Involuntary movements of the head and extremities, often described as tonic-clonic, are frequent with ketamine use; these movements are unrelated to painful stimuli and are not indicative of the need for additional anesthetic. Movements are usually not intense enough to interfere with the performance of the procedure. Brief and sometimes intense myoclonia and twitching may be confused with seizure activity; however, these movements are benign and not associated with EEG changes. Skeletal muscle hypertonia and rigidity may also occur with ketamine use. Severe hypertonia is more frequent at high doses. A report describes generalized extensor spasm with opisthotonus in 2 infants receiving high doses of ketamine (total dose: 14 to 19 mg/kg within approximately 1 hour); in both cases, muscular hyperactivity ceased approximately 5 minutes after the administration of a small dose of pentobarbital.
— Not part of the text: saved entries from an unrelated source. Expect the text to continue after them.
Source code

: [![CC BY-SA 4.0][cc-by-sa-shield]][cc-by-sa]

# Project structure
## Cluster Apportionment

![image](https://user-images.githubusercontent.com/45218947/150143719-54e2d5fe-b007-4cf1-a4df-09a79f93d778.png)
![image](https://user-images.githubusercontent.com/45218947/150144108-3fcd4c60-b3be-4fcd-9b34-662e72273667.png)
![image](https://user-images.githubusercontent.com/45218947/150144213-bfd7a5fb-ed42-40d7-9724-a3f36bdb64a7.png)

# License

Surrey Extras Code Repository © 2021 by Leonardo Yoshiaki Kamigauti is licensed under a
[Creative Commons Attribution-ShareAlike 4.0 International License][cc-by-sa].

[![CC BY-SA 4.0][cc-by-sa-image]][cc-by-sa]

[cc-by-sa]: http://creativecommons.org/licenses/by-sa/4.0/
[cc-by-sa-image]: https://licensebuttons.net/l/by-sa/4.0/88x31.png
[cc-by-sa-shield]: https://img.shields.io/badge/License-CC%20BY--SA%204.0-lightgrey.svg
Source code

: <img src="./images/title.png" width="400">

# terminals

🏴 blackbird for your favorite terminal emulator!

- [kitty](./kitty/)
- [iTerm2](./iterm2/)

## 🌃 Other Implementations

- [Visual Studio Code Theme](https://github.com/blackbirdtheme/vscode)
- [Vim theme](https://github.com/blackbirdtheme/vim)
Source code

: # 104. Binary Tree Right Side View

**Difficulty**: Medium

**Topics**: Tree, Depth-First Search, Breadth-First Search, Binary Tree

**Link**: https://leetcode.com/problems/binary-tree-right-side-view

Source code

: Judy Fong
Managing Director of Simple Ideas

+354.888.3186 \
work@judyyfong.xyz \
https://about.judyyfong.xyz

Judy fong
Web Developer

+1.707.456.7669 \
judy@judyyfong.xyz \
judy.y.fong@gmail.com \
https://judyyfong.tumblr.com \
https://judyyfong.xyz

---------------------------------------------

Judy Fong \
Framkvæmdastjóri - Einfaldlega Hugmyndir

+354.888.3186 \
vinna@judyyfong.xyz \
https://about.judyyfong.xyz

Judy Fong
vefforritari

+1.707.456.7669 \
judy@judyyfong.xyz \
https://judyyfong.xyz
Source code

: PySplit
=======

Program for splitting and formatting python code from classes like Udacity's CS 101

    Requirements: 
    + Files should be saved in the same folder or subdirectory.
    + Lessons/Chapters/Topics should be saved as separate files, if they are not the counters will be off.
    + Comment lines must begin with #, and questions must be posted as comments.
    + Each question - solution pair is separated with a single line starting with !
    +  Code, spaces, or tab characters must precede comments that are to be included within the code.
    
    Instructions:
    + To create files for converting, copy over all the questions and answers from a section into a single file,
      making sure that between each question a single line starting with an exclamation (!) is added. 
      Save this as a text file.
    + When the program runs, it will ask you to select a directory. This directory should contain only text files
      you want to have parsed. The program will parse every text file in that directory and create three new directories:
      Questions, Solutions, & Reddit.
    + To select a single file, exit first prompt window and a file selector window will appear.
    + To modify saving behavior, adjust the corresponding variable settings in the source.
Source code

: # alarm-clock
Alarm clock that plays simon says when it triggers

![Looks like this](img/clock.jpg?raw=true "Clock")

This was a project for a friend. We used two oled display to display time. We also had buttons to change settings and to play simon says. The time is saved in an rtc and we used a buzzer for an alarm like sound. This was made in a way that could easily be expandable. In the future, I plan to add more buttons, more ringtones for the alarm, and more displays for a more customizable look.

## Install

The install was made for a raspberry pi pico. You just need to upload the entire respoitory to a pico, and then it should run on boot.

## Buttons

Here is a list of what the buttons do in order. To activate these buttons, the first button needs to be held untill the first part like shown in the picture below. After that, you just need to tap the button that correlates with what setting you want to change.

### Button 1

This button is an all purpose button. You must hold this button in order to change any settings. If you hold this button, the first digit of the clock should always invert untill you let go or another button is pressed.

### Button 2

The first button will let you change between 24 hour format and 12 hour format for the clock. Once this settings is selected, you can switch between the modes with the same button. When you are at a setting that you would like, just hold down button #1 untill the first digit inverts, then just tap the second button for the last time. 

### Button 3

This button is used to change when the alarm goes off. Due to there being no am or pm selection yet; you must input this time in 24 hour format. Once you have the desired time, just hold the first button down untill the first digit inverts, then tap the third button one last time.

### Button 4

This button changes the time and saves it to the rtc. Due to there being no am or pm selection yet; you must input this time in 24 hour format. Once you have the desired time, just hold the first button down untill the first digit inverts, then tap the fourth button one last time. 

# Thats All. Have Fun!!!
Anaphylaxis/anaphylactoid reactions, transient erythema, maculopapular rash, and an injection site reaction including localized pain and rash have been reported with ketamine use.
There have been case reports of genitourinary pain in patients with a history of chronic ketamine use for off-label indications. Lower urinary tract and bladder symptoms including dysuria, increased urinary frequency, urinary urgency, urinary incontinence, and hematuria have been reported in individuals with a history of chronic ketamine use or abuse. Cystitis (including noninfective, interstitial, ulcerative, erosive, and hemorrhagic cystitis), hydronephrosis, and reduced bladder capacity have been reported upon diagnostic assessment. Consider ketamine cessation if genitourinary pain continues in the setting of other genitourinary symptoms.
Transient central diabetes insipidus (DI) has been associated with continuously infused ketamine in 2 case reports. A 2-year-old female with long-chain 3-hydroxyacyl-CoA dehydrogenase deficiency (LCHAD) and stable hypertrophic cardiomyopathy was admitted to the hospital for pneumonia. She subsequently developed respiratory failure requiring mechanical ventilation. At 10 hours after initiation of a continuous ketamine infusion, the patient developed polyuria (urine output 8 mL/kg/hour), hypernatremia, elevated serum osmolality, and decreased urine osmolality. A vasopressin infusion was started, and the patient responded appropriately. Medications administered before ketamine infusion included continuous infusions of lorazepam, fentanyl, and dexmedetomidine, as well as vancomycin and cefotaxime for the pneumonia; only the antibiotics were continued after ketamine initiation. The Naranjo adverse drug reaction probability scale indicated a probable relationship (score 7) between the development of DI and ketamine. The other case describes transient DI in a 28-year-old male who received ketamine for pain management after spinal cord injury. Similar to the pediatric case, the patient experienced DI within hours after receiving ketamine, and responded well to desmopressin. The exact mechanism of ketamine-induced DI is unclear; it may involve ketamine’s N-methyl-D-aspartate receptor antagonism and inhibition of glutamate-stimulated arginine vasopressin release from the neurohypophysis.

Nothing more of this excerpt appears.